▶ _What is needed_
In the material below, the lines to reproduce exactly are the one containing "- biLSTM-CRF with" and all lines after it through the last.

▶ _Exercise data_
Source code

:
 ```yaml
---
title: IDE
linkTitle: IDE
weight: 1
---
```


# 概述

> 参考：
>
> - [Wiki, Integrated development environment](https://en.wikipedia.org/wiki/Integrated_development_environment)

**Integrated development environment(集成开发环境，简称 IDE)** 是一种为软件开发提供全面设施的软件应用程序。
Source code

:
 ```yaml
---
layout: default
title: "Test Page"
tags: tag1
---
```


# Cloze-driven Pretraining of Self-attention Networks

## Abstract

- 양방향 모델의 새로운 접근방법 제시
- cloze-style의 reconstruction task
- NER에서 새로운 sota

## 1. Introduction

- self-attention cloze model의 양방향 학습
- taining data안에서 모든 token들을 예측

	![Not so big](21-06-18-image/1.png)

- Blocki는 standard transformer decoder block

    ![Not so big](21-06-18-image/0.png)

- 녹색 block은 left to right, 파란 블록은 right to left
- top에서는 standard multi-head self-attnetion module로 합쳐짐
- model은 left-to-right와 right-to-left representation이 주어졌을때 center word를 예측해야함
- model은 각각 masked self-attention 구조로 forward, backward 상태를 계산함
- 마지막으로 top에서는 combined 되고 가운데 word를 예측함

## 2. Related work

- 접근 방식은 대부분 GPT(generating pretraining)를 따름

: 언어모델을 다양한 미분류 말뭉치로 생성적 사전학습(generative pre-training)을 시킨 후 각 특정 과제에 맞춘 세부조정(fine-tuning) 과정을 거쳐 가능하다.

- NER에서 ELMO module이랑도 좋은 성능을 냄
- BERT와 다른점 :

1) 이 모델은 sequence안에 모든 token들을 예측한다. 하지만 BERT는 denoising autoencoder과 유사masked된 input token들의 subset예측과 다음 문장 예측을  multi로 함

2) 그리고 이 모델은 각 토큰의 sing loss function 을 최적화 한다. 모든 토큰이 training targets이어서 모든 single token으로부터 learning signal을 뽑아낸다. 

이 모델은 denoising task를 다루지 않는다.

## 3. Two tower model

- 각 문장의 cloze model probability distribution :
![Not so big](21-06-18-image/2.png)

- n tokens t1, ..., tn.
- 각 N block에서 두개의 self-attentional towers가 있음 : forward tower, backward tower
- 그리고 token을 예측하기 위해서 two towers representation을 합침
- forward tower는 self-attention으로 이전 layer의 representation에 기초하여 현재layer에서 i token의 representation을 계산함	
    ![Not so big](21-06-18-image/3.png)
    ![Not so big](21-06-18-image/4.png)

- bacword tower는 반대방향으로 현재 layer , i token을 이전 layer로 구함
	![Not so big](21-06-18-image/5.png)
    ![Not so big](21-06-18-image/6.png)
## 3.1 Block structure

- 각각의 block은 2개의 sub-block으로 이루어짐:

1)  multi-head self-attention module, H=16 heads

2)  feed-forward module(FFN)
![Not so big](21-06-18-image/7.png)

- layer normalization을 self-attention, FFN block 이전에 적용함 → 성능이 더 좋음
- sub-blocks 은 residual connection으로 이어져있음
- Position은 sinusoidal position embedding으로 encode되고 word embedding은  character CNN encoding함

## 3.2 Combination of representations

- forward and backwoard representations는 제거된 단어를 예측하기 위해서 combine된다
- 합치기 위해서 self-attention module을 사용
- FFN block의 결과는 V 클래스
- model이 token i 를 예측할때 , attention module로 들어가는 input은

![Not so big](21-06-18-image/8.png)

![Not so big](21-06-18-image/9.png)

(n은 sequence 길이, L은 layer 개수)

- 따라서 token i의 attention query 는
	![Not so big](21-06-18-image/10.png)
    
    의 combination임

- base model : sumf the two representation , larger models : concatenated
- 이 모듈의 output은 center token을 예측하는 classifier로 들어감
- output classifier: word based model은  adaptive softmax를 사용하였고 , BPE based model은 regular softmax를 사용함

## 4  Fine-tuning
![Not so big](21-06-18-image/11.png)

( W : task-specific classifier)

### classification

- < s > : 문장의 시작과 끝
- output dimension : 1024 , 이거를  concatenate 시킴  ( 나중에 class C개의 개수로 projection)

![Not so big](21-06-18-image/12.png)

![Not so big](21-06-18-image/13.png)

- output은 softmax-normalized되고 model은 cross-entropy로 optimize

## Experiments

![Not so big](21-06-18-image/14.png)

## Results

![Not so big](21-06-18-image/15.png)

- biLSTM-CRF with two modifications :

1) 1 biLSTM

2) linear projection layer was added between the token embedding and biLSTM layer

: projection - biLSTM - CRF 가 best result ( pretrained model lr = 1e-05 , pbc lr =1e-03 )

▶ _Exercise solution_
- biLSTM-CRF with two modifications :

1) 1 biLSTM

2) linear projection layer was added between the token embedding and biLSTM layer

: projection - biLSTM - CRF 가 best result ( pretrained model lr = 1e-05 , pbc lr =1e-03 )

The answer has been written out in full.